- _What is required_
Pull each line holding "curl" out of the entries below.

++++ Records supplied ++++

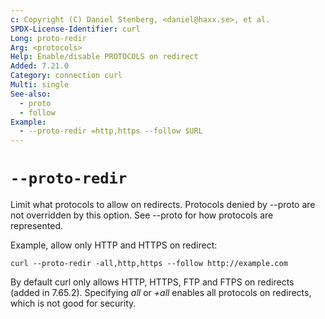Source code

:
 ```yaml
---
c: Copyright (C) Daniel Stenberg, <daniel@haxx.se>, et al.
SPDX-License-Identifier: curl
Long: proto-redir
Arg: <protocols>
Help: Enable/disable PROTOCOLS on redirect
Added: 7.21.0
Category: connection curl
Multi: single
See-also:
  - proto
  - follow
Example:
  - --proto-redir =http,https --follow $URL
---
```


# `--proto-redir`

Limit what protocols to allow on redirects. Protocols denied by --proto are
not overridden by this option. See --proto for how protocols are represented.

Example, allow only HTTP and HTTPS on redirect:

    curl --proto-redir -all,http,https --follow http://example.com

By default curl only allows HTTP, HTTPS, FTP and FTPS on redirects
(added in 7.65.2). Specifying *all* or *+all* enables all protocols on
redirects, which is not good for security.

++++

- _Written answer_
SPDX-License-Identifier: curl
Category: connection curl
    curl --proto-redir -all,http,https --follow http://example.com
By default curl only allows HTTP, HTTPS, FTP and FTPS on redirects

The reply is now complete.